#### [Problem to work on]
Find the line with "non-participating financial institutions." in the entries below, then reproduce it and every line after it down to and including the line with "holder (entity accounts).", exactly.

#### [Task data]
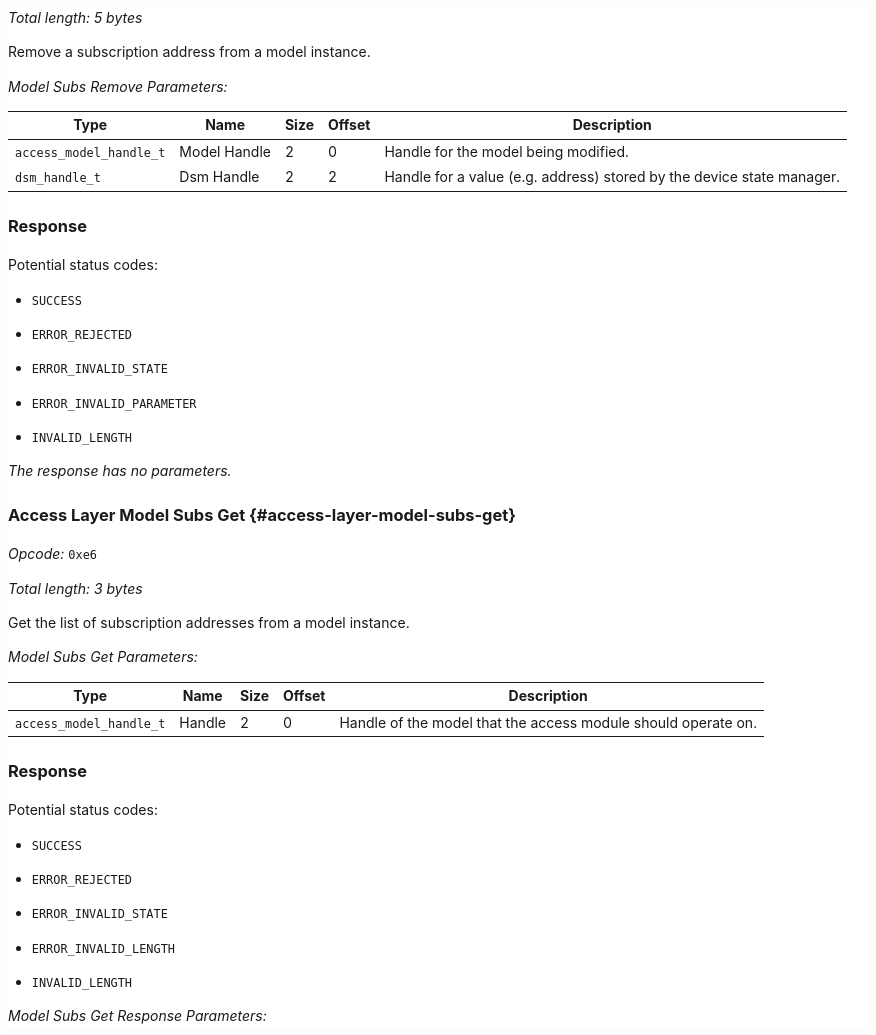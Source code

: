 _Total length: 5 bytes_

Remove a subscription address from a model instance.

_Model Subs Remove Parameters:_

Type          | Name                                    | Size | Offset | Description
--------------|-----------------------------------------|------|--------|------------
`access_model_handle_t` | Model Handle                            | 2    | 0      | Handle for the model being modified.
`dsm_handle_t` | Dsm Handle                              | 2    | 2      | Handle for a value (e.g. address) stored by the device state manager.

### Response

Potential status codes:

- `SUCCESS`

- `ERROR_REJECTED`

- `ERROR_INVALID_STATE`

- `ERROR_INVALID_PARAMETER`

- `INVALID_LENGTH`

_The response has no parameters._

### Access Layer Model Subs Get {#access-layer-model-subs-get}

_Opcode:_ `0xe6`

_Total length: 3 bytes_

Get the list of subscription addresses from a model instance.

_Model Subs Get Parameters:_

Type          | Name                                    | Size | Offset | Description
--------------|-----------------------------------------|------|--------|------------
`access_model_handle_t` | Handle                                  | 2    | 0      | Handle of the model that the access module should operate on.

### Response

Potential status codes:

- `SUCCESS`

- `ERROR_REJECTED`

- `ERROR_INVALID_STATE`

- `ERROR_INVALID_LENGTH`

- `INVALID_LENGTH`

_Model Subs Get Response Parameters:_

--

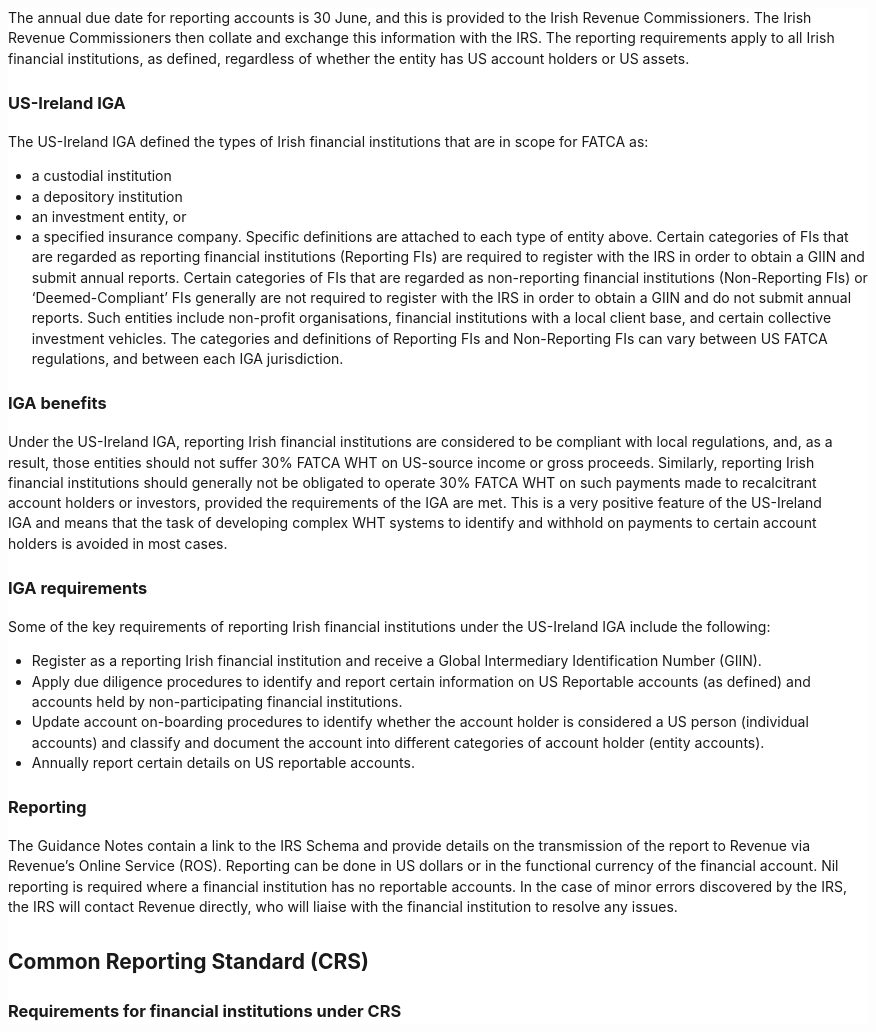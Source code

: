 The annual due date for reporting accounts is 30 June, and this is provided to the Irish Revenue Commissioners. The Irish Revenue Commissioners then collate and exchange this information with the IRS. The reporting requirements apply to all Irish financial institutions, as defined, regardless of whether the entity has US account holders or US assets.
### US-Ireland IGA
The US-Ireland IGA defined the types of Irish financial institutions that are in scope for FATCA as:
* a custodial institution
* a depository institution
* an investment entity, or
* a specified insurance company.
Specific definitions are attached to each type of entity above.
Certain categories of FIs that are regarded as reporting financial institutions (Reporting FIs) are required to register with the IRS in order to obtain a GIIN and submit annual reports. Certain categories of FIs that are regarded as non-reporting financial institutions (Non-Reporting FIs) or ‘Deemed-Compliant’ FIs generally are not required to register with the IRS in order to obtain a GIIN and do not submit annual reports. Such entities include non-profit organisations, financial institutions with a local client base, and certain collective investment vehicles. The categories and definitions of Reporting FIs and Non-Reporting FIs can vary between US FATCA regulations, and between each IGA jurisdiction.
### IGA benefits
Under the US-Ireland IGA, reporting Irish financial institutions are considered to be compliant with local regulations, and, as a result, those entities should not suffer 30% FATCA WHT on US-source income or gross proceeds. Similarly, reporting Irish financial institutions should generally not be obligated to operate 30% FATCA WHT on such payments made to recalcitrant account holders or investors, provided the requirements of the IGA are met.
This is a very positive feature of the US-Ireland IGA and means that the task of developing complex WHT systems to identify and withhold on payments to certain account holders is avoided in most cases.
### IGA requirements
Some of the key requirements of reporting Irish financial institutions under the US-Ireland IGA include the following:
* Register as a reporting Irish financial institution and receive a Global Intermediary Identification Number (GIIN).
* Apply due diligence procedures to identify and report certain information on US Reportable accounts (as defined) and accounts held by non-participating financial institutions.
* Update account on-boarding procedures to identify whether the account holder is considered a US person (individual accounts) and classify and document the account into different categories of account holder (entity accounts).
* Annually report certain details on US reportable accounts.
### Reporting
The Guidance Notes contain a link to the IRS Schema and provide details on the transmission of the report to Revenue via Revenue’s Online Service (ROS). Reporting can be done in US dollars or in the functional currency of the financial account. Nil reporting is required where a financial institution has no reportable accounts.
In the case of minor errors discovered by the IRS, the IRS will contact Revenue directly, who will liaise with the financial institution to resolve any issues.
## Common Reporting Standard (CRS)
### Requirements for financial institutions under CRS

==

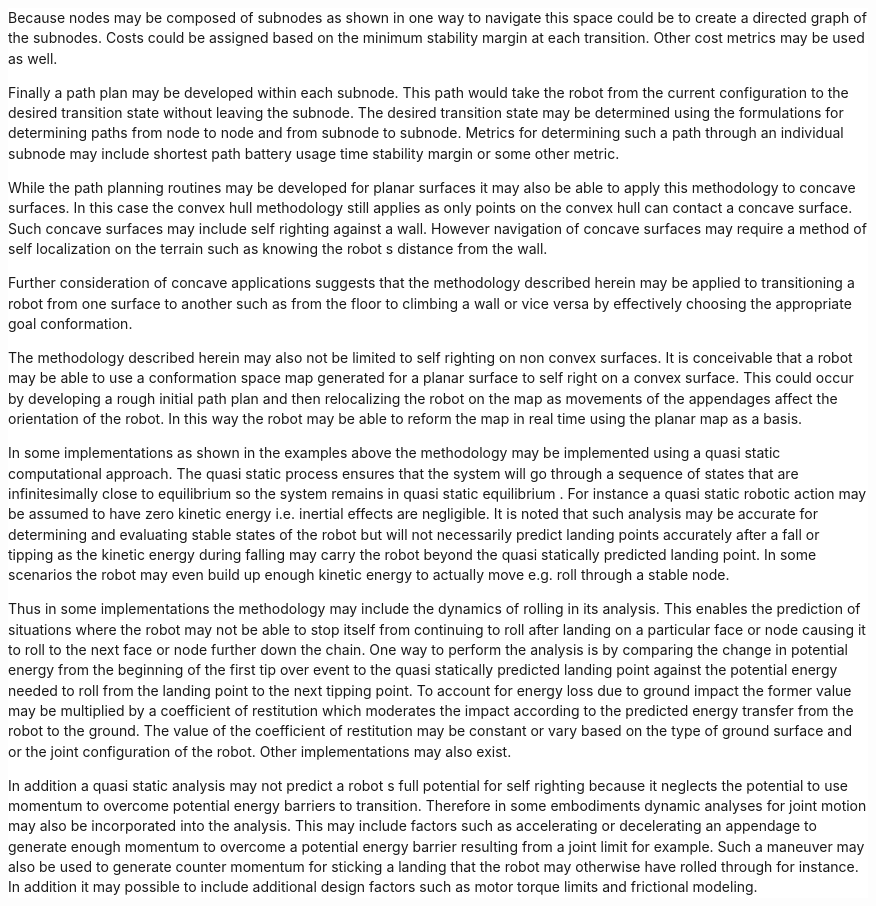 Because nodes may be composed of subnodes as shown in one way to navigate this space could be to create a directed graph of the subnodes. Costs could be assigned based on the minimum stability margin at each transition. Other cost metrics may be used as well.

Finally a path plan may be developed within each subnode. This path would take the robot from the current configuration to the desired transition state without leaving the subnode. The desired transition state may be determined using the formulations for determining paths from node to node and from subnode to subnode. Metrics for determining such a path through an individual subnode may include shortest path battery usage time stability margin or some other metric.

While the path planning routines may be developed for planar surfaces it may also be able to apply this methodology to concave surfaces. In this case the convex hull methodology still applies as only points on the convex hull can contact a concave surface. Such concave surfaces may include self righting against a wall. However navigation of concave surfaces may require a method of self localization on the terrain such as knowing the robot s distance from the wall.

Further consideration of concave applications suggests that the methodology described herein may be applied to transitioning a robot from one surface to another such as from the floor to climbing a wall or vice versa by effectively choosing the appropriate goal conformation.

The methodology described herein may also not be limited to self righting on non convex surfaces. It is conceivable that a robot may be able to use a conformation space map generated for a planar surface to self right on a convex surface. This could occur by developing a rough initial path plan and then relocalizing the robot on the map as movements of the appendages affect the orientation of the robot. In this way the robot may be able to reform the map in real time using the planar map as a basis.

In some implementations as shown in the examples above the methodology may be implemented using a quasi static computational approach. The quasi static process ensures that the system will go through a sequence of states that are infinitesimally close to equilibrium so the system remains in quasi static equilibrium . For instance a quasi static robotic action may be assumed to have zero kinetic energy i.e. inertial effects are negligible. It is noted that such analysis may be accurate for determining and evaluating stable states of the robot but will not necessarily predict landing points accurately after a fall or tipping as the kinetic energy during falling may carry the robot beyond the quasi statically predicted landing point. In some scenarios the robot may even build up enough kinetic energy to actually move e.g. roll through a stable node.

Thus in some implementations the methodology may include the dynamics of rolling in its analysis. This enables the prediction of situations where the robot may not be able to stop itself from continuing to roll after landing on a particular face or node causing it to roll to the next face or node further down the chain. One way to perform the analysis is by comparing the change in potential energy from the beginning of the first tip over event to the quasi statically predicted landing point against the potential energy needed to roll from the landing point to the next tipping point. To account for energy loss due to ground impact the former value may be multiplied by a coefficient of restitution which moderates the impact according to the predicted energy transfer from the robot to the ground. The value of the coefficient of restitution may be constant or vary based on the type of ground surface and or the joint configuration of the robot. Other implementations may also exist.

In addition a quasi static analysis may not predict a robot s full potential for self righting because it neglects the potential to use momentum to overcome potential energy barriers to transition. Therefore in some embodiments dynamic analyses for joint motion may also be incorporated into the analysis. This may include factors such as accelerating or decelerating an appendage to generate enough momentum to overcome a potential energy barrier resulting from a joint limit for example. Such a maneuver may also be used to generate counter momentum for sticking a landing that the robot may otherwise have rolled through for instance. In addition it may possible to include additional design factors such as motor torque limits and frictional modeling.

#### [Exercise answer]
* Apply due diligence procedures to identify and report certain information on US Reportable accounts (as defined) and accounts held by non-participating financial institutions.
* Update account on-boarding procedures to identify whether the account holder is considered a US person (individual accounts) and classify and document the account into different categories of account holder (entity accounts).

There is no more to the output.